Yes, the heavy water was done at LIJ, under Dr. Rai. I participated in that. The only ‘inconvenience’ was getting the scheduled blood draws done since my access to local blood draws was a little convoluted, but I did manage and LIJ sent me Fed Ex, pre addressed envelopes to use. There were no side effects. Also, if one is flying home from the trial site you may want to have them ship the ‘box’ of heavy water….first, it’s heavy, and secondly, not sure what airport xray might do to the ‘water’. or if they’d even let you on the plane with it. I’ve found differences in airports when it comes to medications in general, over the 3oz etc. NY was fine, but Minneapolis required a pat down. citing my ‘medications’ as a reason. It may depend on the individual TSA agent one gets.
Thanks Chaya, for everything. Beth
Dear Chaya –
This time of year I count my blessings and update my gratitude list. Please know Chaya that you hold a place of prominence on my gratitude list. Words are inadequate to fully express the appreciation I feel (and that you deserve) for your very special (and unique) contribution to the entire CLL community.
You are one of the good souls that help to make this a better world. May 2012 bring you and your family many blessings and much joy.
Regards – Patti
Thanks, Chaya, for all the very informative updates.
Wishing you the very best in the New Year.
Monique
Thank you Chaya for the updates. This is indeed good news.
Thank you for your fantastic work.
Your love and devotin to P.C. Vankat is incommensurable.
He is proud of you.
Best wishes for 2012.
Chaya,
Best wishes in the new year. Maybe we will reconnect in Niagara Falls.
Stay strong
Brian
Just gratitude for your articles, which I forward to an appreciative haematologist: he claims to learn a lot, also from following various links indicated. Also grateful thanks for keeping me sane; happy New Year, Godt Nytt AAr from Mette
Adding my thanks for all you do for the CLL community.
Yes your wonderful lucid explanations are a real help. The vibe of this whole site it right on.

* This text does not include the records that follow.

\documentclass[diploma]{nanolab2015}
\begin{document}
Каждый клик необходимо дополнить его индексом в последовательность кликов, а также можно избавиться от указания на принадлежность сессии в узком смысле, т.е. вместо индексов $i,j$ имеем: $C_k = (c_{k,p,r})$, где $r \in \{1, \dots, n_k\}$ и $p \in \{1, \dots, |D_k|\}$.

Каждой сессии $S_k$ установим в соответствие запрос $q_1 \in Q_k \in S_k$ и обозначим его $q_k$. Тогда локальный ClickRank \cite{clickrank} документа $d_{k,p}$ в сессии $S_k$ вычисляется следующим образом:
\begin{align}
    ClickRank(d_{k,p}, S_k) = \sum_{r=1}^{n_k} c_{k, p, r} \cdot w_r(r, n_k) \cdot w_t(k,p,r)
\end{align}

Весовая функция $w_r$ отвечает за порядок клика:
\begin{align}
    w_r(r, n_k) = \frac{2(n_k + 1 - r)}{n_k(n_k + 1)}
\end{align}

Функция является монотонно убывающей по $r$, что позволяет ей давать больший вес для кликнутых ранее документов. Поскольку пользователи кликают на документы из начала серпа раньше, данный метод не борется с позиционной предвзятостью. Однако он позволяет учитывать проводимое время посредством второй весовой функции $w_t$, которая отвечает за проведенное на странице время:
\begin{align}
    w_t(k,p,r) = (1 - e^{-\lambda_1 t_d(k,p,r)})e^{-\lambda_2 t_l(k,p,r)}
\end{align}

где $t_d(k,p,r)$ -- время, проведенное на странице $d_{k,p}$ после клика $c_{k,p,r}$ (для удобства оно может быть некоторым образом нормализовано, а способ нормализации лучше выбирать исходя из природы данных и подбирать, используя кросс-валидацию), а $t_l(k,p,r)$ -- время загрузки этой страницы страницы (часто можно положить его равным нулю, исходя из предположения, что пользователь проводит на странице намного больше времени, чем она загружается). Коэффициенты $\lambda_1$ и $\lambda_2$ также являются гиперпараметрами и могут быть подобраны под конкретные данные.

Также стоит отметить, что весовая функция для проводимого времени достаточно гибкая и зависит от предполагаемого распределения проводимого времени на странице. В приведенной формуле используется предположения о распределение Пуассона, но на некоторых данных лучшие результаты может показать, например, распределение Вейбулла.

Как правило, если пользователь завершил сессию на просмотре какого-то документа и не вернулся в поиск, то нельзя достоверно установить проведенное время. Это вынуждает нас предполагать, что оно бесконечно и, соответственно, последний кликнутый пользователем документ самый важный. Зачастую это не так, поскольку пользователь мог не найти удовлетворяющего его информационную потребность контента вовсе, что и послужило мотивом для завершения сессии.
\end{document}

I participated in an NIH trial for low dose Rituxin several years ago and liked the way it was handled, despite the fact that it did not work for me. I was reimbursed for most of my travel expenses by NIH
Happy New Year to Y’All
Chaya, you and your Family are our knights in shining armour, thanks so much for fighting for us.

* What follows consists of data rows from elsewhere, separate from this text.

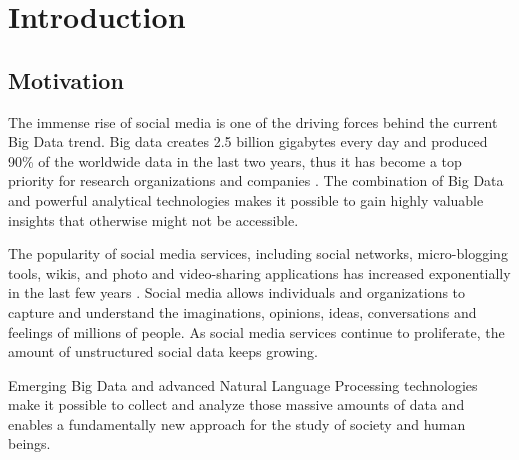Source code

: 
\chapter{Introduction}
\label{cha:introduction}

\section{Motivation}
\label{sec:motivation}
The immense rise of social media is one of the driving forces behind the current Big Data trend. Big data creates 2.5 billion gigabytes every day and produced 90\% of the worldwide data in the last two years, thus it has become a top priority for research organizations and companies \cite{ibm2012bigdata}. The combination of Big Data and powerful analytical technologies makes it possible to gain highly valuable insights that otherwise might not be accessible. 

The popularity of social media services, including social networks, micro-blogging tools, wikis, and photo and video-sharing applications has increased exponentially in the last few years \cite{cambria2013big}. Social media allows individuals and organizations to capture and understand the imaginations, opinions, ideas, conversations and feelings of millions of people. As social media services continue to proliferate, the amount of unstructured social data keeps growing. 

Emerging Big Data and advanced Natural Language Processing technologies make it possible to collect and analyze those massive amounts of data and enables a fundamentally new approach for the study of society and human beings.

I’m traveling back to the US this week to discuss this trial and the Natural History with the goal of entering one at that time. I’m having periodic night sweats and platelets in the low 100’s or high 90’s depending on the day. I also have a p53 mutation so Dr. Farooqui said they would take a CBC, exam and then we can discuss which way to go. He said one would have to meet the IWCLL criteria for treatment despite the fact it is not explicity published on the trial inclusion criteria. I’ll write more after the meeting.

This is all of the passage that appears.